The ABA and Thomson-Reuters are even getting into it, offering whopping sales on landlord-tenant treatises and the like.  Wooohooo!

Rumpole is giving out free (and good!) trial advice.  No jury trials in January.  The conventional thinking is that the Thanksgiving to Christmas window is a wonderful time to try cases because jurors are more forgiving.  Thoughts?

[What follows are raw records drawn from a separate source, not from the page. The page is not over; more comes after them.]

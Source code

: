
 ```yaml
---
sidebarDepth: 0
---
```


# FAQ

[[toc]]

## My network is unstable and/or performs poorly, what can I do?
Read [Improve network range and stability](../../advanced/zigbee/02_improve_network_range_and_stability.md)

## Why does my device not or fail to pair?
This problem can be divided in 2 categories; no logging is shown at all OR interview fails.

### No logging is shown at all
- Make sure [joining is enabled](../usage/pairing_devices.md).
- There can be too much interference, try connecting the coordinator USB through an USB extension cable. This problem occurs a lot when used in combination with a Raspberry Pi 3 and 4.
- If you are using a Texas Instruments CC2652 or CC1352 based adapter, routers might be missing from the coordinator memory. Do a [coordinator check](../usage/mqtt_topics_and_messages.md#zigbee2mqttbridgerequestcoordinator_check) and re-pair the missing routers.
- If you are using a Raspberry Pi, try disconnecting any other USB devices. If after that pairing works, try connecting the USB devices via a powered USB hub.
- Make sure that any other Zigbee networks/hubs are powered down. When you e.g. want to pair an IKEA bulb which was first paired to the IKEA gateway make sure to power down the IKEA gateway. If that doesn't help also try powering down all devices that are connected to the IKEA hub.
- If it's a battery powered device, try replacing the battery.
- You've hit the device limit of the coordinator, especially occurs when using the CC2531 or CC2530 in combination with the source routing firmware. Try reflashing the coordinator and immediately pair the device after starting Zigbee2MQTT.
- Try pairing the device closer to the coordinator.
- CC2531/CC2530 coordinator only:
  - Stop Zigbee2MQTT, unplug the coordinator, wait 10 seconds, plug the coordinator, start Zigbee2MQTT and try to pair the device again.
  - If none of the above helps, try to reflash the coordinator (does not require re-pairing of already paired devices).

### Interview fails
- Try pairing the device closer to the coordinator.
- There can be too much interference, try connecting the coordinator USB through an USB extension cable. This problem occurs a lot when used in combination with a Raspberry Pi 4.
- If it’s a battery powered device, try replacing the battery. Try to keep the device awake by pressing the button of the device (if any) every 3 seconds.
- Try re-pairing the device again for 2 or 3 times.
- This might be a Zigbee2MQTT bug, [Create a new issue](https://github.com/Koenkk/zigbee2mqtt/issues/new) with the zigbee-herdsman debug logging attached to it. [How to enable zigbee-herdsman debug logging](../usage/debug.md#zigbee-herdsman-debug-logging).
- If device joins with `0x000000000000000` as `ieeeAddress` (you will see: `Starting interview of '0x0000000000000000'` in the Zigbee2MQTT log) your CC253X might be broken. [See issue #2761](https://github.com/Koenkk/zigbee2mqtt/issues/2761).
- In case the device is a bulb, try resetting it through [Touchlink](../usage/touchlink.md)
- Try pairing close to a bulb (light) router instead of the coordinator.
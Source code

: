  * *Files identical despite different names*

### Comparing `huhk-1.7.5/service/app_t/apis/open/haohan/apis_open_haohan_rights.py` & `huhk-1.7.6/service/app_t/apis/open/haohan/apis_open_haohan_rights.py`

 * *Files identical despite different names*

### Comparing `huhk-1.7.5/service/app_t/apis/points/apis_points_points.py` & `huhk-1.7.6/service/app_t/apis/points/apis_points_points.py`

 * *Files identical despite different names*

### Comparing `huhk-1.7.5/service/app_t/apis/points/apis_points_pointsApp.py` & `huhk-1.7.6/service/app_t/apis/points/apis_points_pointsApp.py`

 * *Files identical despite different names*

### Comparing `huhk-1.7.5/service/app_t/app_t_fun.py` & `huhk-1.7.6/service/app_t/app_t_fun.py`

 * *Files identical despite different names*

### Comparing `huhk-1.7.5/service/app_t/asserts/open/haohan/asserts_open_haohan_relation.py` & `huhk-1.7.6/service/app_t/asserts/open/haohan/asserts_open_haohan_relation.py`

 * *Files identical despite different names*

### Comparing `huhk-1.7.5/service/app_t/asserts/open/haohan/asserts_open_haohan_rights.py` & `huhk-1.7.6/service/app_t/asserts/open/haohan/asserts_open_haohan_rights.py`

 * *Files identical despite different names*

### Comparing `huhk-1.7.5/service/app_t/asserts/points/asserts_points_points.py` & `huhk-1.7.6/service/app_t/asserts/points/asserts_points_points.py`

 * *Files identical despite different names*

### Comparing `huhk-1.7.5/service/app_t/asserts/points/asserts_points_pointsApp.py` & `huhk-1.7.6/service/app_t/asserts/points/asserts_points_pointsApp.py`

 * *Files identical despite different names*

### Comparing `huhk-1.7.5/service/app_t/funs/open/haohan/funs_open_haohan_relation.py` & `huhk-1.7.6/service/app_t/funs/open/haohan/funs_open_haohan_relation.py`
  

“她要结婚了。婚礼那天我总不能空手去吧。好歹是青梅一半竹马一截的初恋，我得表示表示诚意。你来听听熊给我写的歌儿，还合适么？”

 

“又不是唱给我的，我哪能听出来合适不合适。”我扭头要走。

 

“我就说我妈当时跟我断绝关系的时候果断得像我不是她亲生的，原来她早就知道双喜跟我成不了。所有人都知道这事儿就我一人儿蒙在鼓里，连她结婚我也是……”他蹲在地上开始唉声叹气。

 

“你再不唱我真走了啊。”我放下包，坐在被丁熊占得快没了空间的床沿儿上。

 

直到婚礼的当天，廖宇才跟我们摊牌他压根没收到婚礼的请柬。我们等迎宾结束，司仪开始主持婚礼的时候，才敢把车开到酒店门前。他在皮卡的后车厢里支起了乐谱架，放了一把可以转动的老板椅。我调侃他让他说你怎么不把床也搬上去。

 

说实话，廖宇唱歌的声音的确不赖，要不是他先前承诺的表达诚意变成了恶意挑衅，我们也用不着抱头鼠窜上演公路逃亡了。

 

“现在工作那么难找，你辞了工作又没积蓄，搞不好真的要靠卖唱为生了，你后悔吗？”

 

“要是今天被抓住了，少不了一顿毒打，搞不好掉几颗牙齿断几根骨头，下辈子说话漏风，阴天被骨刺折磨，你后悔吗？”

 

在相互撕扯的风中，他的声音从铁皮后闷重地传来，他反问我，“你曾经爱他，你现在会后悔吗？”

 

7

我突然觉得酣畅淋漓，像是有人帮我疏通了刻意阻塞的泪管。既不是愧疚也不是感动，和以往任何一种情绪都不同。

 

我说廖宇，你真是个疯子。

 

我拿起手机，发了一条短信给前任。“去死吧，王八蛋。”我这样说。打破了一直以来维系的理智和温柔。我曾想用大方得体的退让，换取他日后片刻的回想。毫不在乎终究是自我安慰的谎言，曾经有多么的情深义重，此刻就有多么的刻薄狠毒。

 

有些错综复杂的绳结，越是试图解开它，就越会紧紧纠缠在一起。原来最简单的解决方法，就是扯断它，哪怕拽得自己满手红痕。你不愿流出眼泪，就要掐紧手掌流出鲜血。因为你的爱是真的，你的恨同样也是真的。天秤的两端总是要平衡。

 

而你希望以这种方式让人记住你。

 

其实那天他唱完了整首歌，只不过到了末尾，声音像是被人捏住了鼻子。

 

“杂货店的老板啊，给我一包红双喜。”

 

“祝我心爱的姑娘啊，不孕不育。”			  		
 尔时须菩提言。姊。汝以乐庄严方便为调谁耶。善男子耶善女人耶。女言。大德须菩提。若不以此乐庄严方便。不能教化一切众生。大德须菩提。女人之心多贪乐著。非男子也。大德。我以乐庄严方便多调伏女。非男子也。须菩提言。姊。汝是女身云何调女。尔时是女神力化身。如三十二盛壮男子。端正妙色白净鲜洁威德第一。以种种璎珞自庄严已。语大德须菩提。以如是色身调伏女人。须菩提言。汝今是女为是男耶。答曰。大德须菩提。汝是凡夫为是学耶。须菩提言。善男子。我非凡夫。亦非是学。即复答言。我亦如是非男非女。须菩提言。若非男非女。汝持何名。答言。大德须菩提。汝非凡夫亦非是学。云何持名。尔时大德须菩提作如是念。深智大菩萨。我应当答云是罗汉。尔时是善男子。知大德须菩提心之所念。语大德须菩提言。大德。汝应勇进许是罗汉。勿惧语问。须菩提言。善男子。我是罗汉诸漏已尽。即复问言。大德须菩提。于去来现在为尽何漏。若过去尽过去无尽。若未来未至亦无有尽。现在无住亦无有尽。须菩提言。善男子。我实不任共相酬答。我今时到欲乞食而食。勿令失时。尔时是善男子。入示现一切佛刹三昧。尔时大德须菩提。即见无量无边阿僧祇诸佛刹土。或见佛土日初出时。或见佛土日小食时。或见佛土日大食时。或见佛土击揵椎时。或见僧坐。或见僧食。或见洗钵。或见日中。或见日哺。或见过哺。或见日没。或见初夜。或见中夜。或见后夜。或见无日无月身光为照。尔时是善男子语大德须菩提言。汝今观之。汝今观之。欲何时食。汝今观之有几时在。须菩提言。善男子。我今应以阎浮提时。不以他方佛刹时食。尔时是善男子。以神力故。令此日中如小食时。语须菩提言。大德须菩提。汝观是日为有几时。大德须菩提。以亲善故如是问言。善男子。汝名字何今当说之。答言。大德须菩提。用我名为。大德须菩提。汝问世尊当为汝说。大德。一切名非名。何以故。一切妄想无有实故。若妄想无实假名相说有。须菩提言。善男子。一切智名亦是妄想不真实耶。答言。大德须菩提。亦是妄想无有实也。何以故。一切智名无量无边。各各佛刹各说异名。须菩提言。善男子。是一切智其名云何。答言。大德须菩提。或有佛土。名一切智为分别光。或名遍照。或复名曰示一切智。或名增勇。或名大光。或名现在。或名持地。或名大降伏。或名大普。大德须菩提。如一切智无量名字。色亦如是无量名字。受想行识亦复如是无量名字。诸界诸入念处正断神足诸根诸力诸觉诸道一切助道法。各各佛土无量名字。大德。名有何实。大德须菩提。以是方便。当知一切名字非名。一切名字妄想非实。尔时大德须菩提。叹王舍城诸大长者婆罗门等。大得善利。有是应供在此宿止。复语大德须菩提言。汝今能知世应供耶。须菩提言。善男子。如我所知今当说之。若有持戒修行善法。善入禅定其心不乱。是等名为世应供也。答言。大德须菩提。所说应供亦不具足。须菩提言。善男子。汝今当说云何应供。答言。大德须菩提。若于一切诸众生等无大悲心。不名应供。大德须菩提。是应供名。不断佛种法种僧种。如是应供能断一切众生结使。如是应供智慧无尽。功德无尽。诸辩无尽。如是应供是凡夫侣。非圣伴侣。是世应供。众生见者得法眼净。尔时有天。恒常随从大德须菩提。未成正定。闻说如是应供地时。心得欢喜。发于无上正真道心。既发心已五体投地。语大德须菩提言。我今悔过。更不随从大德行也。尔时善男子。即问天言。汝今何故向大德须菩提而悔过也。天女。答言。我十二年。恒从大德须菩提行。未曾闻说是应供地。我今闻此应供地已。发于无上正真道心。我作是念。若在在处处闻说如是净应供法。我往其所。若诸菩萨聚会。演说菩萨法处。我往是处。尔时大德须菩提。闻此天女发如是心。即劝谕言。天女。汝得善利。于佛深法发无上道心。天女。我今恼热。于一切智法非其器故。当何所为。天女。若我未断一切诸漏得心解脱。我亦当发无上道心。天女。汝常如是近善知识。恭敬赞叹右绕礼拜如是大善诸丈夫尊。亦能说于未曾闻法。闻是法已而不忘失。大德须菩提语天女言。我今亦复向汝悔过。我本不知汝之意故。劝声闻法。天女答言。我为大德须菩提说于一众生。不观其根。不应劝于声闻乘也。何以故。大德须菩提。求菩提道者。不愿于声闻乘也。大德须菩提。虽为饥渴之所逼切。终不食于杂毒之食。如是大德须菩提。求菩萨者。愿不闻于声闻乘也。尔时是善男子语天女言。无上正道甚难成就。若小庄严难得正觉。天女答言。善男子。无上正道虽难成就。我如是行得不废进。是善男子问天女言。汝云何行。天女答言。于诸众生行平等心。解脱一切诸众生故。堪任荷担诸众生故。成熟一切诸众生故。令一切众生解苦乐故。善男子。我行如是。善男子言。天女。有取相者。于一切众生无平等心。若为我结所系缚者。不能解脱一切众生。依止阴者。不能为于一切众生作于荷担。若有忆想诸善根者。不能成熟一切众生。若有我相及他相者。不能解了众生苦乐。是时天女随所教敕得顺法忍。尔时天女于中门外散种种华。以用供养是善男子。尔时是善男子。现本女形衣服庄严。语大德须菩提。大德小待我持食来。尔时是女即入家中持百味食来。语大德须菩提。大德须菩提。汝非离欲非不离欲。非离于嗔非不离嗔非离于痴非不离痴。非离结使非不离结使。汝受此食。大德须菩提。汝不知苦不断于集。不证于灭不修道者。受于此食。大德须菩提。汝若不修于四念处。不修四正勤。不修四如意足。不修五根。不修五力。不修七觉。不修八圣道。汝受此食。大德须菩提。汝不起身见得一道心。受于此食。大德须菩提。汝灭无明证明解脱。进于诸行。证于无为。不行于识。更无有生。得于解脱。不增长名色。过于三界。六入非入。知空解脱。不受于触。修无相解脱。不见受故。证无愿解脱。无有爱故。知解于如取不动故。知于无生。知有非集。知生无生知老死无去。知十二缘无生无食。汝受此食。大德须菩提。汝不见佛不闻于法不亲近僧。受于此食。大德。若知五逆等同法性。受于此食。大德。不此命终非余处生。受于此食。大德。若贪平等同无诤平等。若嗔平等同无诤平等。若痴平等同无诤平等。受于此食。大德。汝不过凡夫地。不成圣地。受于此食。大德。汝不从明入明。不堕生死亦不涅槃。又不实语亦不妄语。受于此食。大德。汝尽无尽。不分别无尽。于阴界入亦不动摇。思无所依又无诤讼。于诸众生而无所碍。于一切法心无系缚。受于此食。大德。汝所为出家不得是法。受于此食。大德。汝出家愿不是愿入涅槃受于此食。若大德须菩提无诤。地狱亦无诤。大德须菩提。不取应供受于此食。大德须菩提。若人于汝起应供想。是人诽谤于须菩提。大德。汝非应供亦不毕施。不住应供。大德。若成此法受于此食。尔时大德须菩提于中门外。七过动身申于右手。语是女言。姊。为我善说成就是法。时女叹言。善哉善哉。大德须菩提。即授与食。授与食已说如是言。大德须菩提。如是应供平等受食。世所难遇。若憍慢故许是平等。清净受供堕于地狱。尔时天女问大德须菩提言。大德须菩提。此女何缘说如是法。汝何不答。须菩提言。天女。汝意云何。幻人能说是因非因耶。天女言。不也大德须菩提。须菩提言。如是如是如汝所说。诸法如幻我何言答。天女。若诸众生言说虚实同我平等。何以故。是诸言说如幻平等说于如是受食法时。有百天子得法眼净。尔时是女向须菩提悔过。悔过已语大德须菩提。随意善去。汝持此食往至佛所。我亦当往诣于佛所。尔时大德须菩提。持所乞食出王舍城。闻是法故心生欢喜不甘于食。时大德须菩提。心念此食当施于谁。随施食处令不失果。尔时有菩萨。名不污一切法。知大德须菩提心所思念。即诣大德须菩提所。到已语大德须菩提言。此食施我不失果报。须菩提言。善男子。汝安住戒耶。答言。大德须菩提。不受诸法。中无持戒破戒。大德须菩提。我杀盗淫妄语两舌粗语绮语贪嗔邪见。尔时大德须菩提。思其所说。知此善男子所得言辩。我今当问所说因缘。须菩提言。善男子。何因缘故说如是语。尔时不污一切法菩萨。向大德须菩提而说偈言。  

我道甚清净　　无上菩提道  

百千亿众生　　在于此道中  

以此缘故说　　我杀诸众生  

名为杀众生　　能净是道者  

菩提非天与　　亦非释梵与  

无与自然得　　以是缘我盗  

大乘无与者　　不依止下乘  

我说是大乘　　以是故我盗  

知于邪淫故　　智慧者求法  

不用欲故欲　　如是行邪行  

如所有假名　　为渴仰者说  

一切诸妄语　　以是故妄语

Meantime, the Supreme Court can't find enough cases to hear.  From the WP:

It’s the result of a diminished docket at the court, one with the potential of a historic low. So far, the justices have found fewer cases than usual worthy of receiving full briefing and oral argument.
According to Scotusblog, the independent Web site that tracks the court’s proceedings, the justices are about 10 cases short of what they normally would have taken at this point of the term.
The court has almost total discretion over its docket and accepts about 1 percent of the petitions its receives. At least four of the nine justices must agree to take a case, and attorneys, law professors and legal experts love to speculate on why the court takes so few.
There’s the view that the law clerks who review the petitions are reluctant to suggest their bosses take a case, for fear the case might not turn out to be a good vehicle. There is a theory that the court’s deep ideological divide makes agreement difficult, or that the lack of major legislation from Congress gives the court less to interpret.
But some things simply haven’t worked out the way the justices planned. For instance, the court decided to examine Oklahoma’s new abortion restrictions. But first it asked for clarification from the state’s highest court on the breadth of Oklahoma’s law restricting drug-induced abortions.
When the state court said that the law would virtually eliminate all nonsurgical abortions, the Supreme Court simply let stand the lower court’s decision that it was unconstitutional. There was no explanation, but the justices apparently were looking for an opportunity to decide the more narrow issue on when the drugs could be prescribed.
Another case — on a fundamental civil rights rule that a public policy may be found discriminatory because of its results, rather than any biased intent — was scuttled when the lawsuit was settled just before oral arguments.
The court got rid of one case after it became clear during oral arguments that it had fundamental flaws that prevented the justices from deciding the broader issues at hand.
Justice Antonin Scalia scolded one of the lawyers in the age-discrimination case for not doing of better job of telling the court all the reasons “why we shouldn’t have taken it in the first place.”
In the parlance of the court, the case was DIGged — “dismissed as improvidently granted.”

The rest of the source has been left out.